Stored data

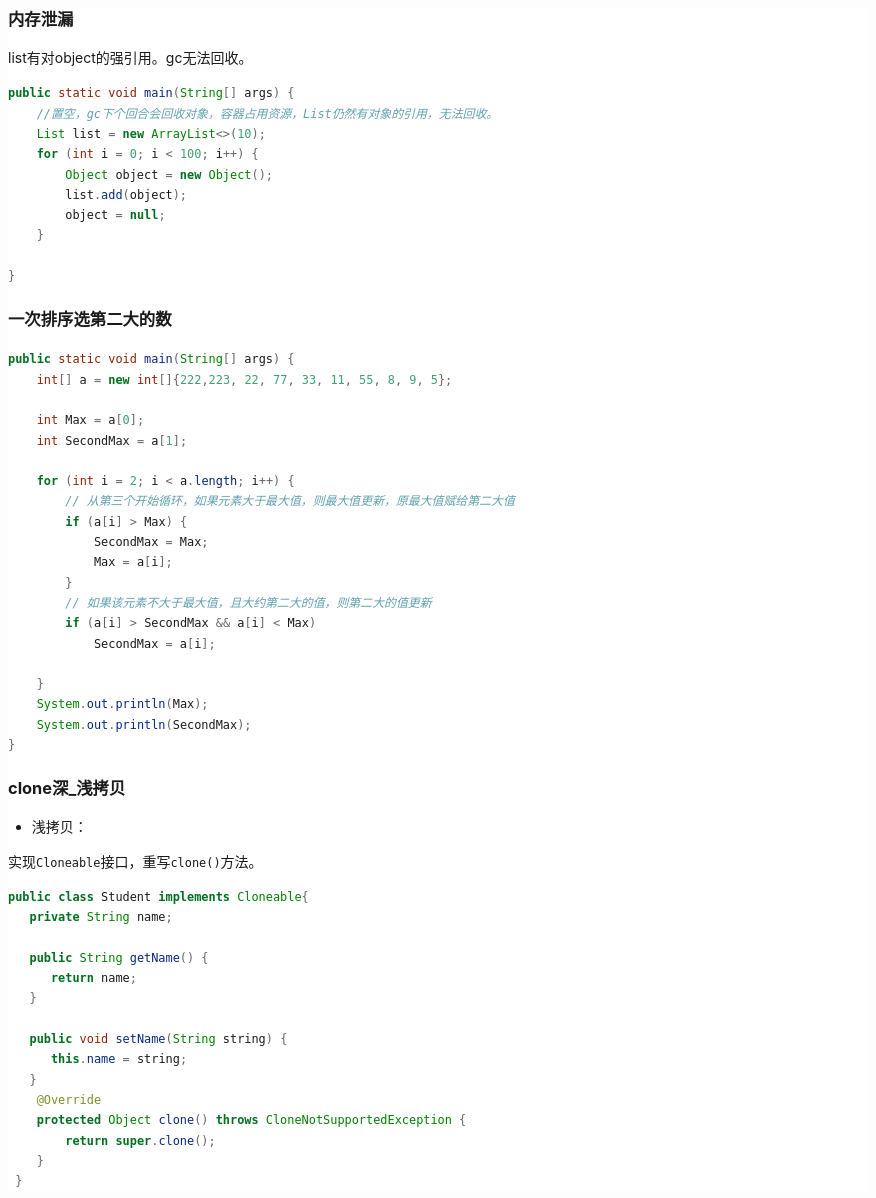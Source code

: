 ### 内存泄漏

list有对object的强引用。gc无法回收。

```java
public static void main(String[] args) {
    //置空，gc下个回合会回收对象，容器占用资源，List仍然有对象的引用，无法回收。
    List list = new ArrayList<>(10);
    for (int i = 0; i < 100; i++) {
        Object object = new Object();
        list.add(object);
        object = null;
    }

}
```

### 一次排序选第二大的数

```java
public static void main(String[] args) {
    int[] a = new int[]{222,223, 22, 77, 33, 11, 55, 8, 9, 5};

    int Max = a[0];
    int SecondMax = a[1];

    for (int i = 2; i < a.length; i++) {
        // 从第三个开始循环，如果元素大于最大值，则最大值更新，原最大值赋给第二大值
        if (a[i] > Max) {
            SecondMax = Max;
            Max = a[i];
        }
        // 如果该元素不大于最大值，且大约第二大的值，则第二大的值更新
        if (a[i] > SecondMax && a[i] < Max)
            SecondMax = a[i];

    }
    System.out.println(Max);
    System.out.println(SecondMax);
}
```

### clone深_浅拷贝

- 浅拷贝：

实现`Cloneable`接口，重写`clone()`方法。

```java
public class Student implements Cloneable{
   private String name;

   public String getName() {
      return name;
   }

   public void setName(String string) {
      this.name = string;
   }
    @Override
    protected Object clone() throws CloneNotSupportedException {
        return super.clone();
    }
 }   
```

Aim of the task »
Copy the data in full. No pictures belong in the copy.

Solution »
Source code

: ### 内存泄漏

list有对object的强引用。gc无法回收。

```java
public static void main(String[] args) {
    //置空，gc下个回合会回收对象，容器占用资源，List仍然有对象的引用，无法回收。
    List list = new ArrayList<>(10);
    for (int i = 0; i < 100; i++) {
        Object object = new Object();
        list.add(object);
        object = null;
    }

}
```

### 一次排序选第二大的数

```java
public static void main(String[] args) {
    int[] a = new int[]{222,223, 22, 77, 33, 11, 55, 8, 9, 5};

    int Max = a[0];
    int SecondMax = a[1];

    for (int i = 2; i < a.length; i++) {
        // 从第三个开始循环，如果元素大于最大值，则最大值更新，原最大值赋给第二大值
        if (a[i] > Max) {
            SecondMax = Max;
            Max = a[i];
        }
        // 如果该元素不大于最大值，且大约第二大的值，则第二大的值更新
        if (a[i] > SecondMax && a[i] < Max)
            SecondMax = a[i];

    }
    System.out.println(Max);
    System.out.println(SecondMax);
}
```

### clone深_浅拷贝

- 浅拷贝：

实现`Cloneable`接口，重写`clone()`方法。

```java
public class Student implements Cloneable{
   private String name;

   public String getName() {
      return name;
   }

   public void setName(String string) {
      this.name = string;
   }
    @Override
    protected Object clone() throws CloneNotSupportedException {
        return super.clone();
    }
 }   
```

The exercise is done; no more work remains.